(Records from a data source)
-*-
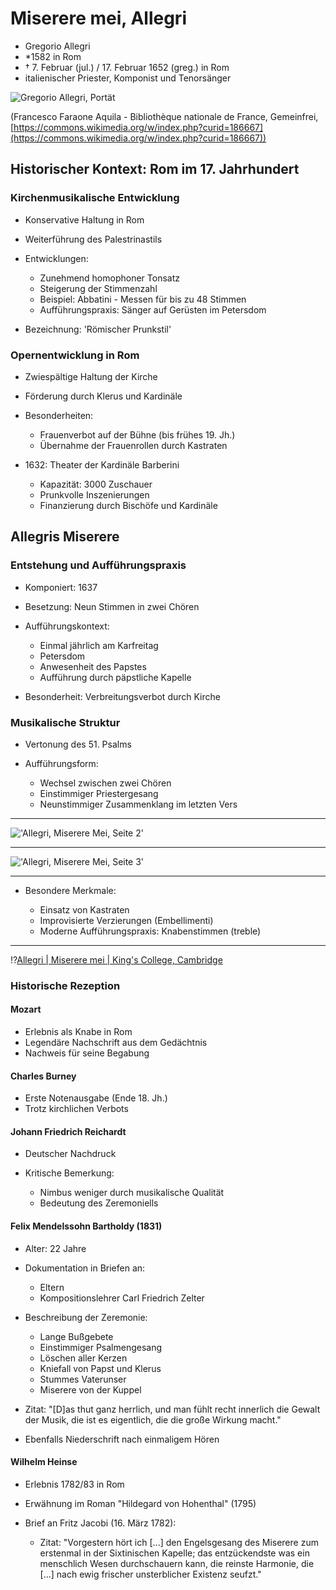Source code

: <!--
author: Dennis Ried
email: dennis.ried@musikwiss.uni-halle.de
version: 1.0.0
language: de
narrator: Deutsch Female
import: ../config.md
tags: komponist, kultur, italien, rom, vokalmusik
-->

# Miserere mei, Allegri

* Gregorio Allegri
* \*1582 in Rom
* † 7. Februar (jul.) / 17. Februar 1652 (greg.) in Rom
* italienischer Priester, Komponist und Tenorsänger

![Gregorio Allegri, Portät](https://upload.wikimedia.org/wikipedia/commons/b/b2/Gregorio_Allegri.jpg)

 (Francesco Faraone Aquila - Bibliothèque nationale de France, Gemeinfrei, [https://commons.wikimedia.org/w/index.php?curid=186667](https://commons.wikimedia.org/w/index.php?curid=186667))

## Historischer Kontext: Rom im 17. Jahrhundert

### Kirchenmusikalische Entwicklung
* Konservative Haltung in Rom
* Weiterführung des Palestrinastils
* Entwicklungen:

  * Zunehmend homophoner Tonsatz
  * Steigerung der Stimmenzahl
  * Beispiel: Abbatini - Messen für bis zu 48 Stimmen
  * Aufführungspraxis: Sänger auf Gerüsten im Petersdom

* Bezeichnung: 'Römischer Prunkstil'

### Opernentwicklung in Rom
* Zwiespältige Haltung der Kirche
* Förderung durch Klerus und Kardinäle
* Besonderheiten:

  * Frauenverbot auf der Bühne (bis frühes 19. Jh.)
  * Übernahme der Frauenrollen durch Kastraten

* 1632: Theater der Kardinäle Barberini

  * Kapazität: 3000 Zuschauer
  * Prunkvolle Inszenierungen
  * Finanzierung durch Bischöfe und Kardinäle

## Allegris Miserere

### Entstehung und Aufführungspraxis
* Komponiert: 1637
* Besetzung: Neun Stimmen in zwei Chören
* Aufführungskontext:

  * Einmal jährlich am Karfreitag
  * Petersdom
  * Anwesenheit des Papstes
  * Aufführung durch päpstliche Kapelle

* Besonderheit: Verbreitungsverbot durch Kirche

### Musikalische Struktur
* Vertonung des 51. Psalms
* Aufführungsform:

  * Wechsel zwischen zwei Chören
  * Einstimmiger Priestergesang
  * Neunstimmiger Zusammenklang im letzten Vers

----

!['Allegri, Miserere Mei, Seite 2'](../images/Allegri-MiserereMeiDeus_2.png)

----

!['Allegri, Miserere Mei, Seite 3'](../images/Allegri-MiserereMeiDeus_3.png)

----

* Besondere Merkmale:

  * Einsatz von Kastraten
  * Improvisierte Verzierungen (Embellimenti)
  * Moderne Aufführungspraxis: Knabenstimmen (treble)

----

!?[Allegri | Miserere mei | King's College, Cambridge](https://www.youtube.com/watch?v=IX1zicNRLmY)

### Historische Rezeption

#### Mozart
* Erlebnis als Knabe in Rom
* Legendäre Nachschrift aus dem Gedächtnis
* Nachweis für seine Begabung

#### Charles Burney
* Erste Notenausgabe (Ende 18. Jh.)
* Trotz kirchlichen Verbots

#### Johann Friedrich Reichardt
* Deutscher Nachdruck
* Kritische Bemerkung:

  * Nimbus weniger durch musikalische Qualität
  * Bedeutung des Zeremoniells

#### Felix Mendelssohn Bartholdy (1831)
* Alter: 22 Jahre
* Dokumentation in Briefen an:

  * Eltern
  * Kompositionslehrer Carl Friedrich Zelter

* Beschreibung der Zeremonie:

  * Lange Bußgebete
  * Einstimmiger Psalmengesang
  * Löschen aller Kerzen
  * Kniefall von Papst und Klerus
  * Stummes Vaterunser
  * Miserere von der Kuppel

* Zitat: "[D]as thut ganz herrlich, und man fühlt recht innerlich die Gewalt der Musik, die ist es eigentlich, die die große Wirkung macht."
* Ebenfalls Niederschrift nach einmaligem Hören

#### Wilhelm Heinse
* Erlebnis 1782/83 in Rom
* Erwähnung im Roman "Hildegard von Hohenthal" (1795)
* Brief an Fritz Jacobi (16. März 1782):

  * Zitat: "Vorgestern hört ich [...] den Engelsgesang des Miserere zum erstenmal in der Sixtinischen Kapelle; das entzückendste was ein menschlich Wesen durchschauern kann, die reinste Harmonie, die [...] nach ewig frischer unsterblicher Existenz seufzt."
-*-
**Task goal**
Write out the records word for word. Pictures stay out.

**Output of the task**
Source code

: <!--
author: Dennis Ried
email: dennis.ried@musikwiss.uni-halle.de
version: 1.0.0
language: de
narrator: Deutsch Female
import: ../config.md
tags: komponist, kultur, italien, rom, vokalmusik
-->

# Miserere mei, Allegri

* Gregorio Allegri
* \*1582 in Rom
* † 7. Februar (jul.) / 17. Februar 1652 (greg.) in Rom
* italienischer Priester, Komponist und Tenorsänger

![Gregorio Allegri, Portät](https://upload.wikimedia.org/wikipedia/commons/b/b2/Gregorio_Allegri.jpg)

 (Francesco Faraone Aquila - Bibliothèque nationale de France, Gemeinfrei, [https://commons.wikimedia.org/w/index.php?curid=186667](https://commons.wikimedia.org/w/index.php?curid=186667))

## Historischer Kontext: Rom im 17. Jahrhundert

### Kirchenmusikalische Entwicklung
* Konservative Haltung in Rom
* Weiterführung des Palestrinastils
* Entwicklungen:

  * Zunehmend homophoner Tonsatz
  * Steigerung der Stimmenzahl
  * Beispiel: Abbatini - Messen für bis zu 48 Stimmen
  * Aufführungspraxis: Sänger auf Gerüsten im Petersdom

* Bezeichnung: 'Römischer Prunkstil'

### Opernentwicklung in Rom
* Zwiespältige Haltung der Kirche
* Förderung durch Klerus und Kardinäle
* Besonderheiten:

  * Frauenverbot auf der Bühne (bis frühes 19. Jh.)
  * Übernahme der Frauenrollen durch Kastraten

* 1632: Theater der Kardinäle Barberini

  * Kapazität: 3000 Zuschauer
  * Prunkvolle Inszenierungen
  * Finanzierung durch Bischöfe und Kardinäle

## Allegris Miserere

### Entstehung und Aufführungspraxis
* Komponiert: 1637
* Besetzung: Neun Stimmen in zwei Chören
* Aufführungskontext:

  * Einmal jährlich am Karfreitag
  * Petersdom
  * Anwesenheit des Papstes
  * Aufführung durch päpstliche Kapelle

* Besonderheit: Verbreitungsverbot durch Kirche

### Musikalische Struktur
* Vertonung des 51. Psalms
* Aufführungsform:

  * Wechsel zwischen zwei Chören
  * Einstimmiger Priestergesang
  * Neunstimmiger Zusammenklang im letzten Vers

----

!['Allegri, Miserere Mei, Seite 2'](../images/Allegri-MiserereMeiDeus_2.png)

----

!['Allegri, Miserere Mei, Seite 3'](../images/Allegri-MiserereMeiDeus_3.png)

----

* Besondere Merkmale:

  * Einsatz von Kastraten
  * Improvisierte Verzierungen (Embellimenti)
  * Moderne Aufführungspraxis: Knabenstimmen (treble)

----

!?[Allegri | Miserere mei | King's College, Cambridge](https://www.youtube.com/watch?v=IX1zicNRLmY)

### Historische Rezeption

#### Mozart
* Erlebnis als Knabe in Rom
* Legendäre Nachschrift aus dem Gedächtnis
* Nachweis für seine Begabung

#### Charles Burney
* Erste Notenausgabe (Ende 18. Jh.)
* Trotz kirchlichen Verbots

#### Johann Friedrich Reichardt
* Deutscher Nachdruck
* Kritische Bemerkung:

  * Nimbus weniger durch musikalische Qualität
  * Bedeutung des Zeremoniells

#### Felix Mendelssohn Bartholdy (1831)
* Alter: 22 Jahre
* Dokumentation in Briefen an:

  * Eltern
  * Kompositionslehrer Carl Friedrich Zelter

* Beschreibung der Zeremonie:

  * Lange Bußgebete
  * Einstimmiger Psalmengesang
  * Löschen aller Kerzen
  * Kniefall von Papst und Klerus
  * Stummes Vaterunser
  * Miserere von der Kuppel

* Zitat: "[D]as thut ganz herrlich, und man fühlt recht innerlich die Gewalt der Musik, die ist es eigentlich, die die große Wirkung macht."
* Ebenfalls Niederschrift nach einmaligem Hören

#### Wilhelm Heinse
* Erlebnis 1782/83 in Rom
* Erwähnung im Roman "Hildegard von Hohenthal" (1795)
* Brief an Fritz Jacobi (16. März 1782):

  * Zitat: "Vorgestern hört ich [...] den Engelsgesang des Miserere zum erstenmal in der Sixtinischen Kapelle; das entzückendste was ein menschlich Wesen durchschauern kann, die reinste Harmonie, die [...] nach ewig frischer unsterblicher Existenz seufzt."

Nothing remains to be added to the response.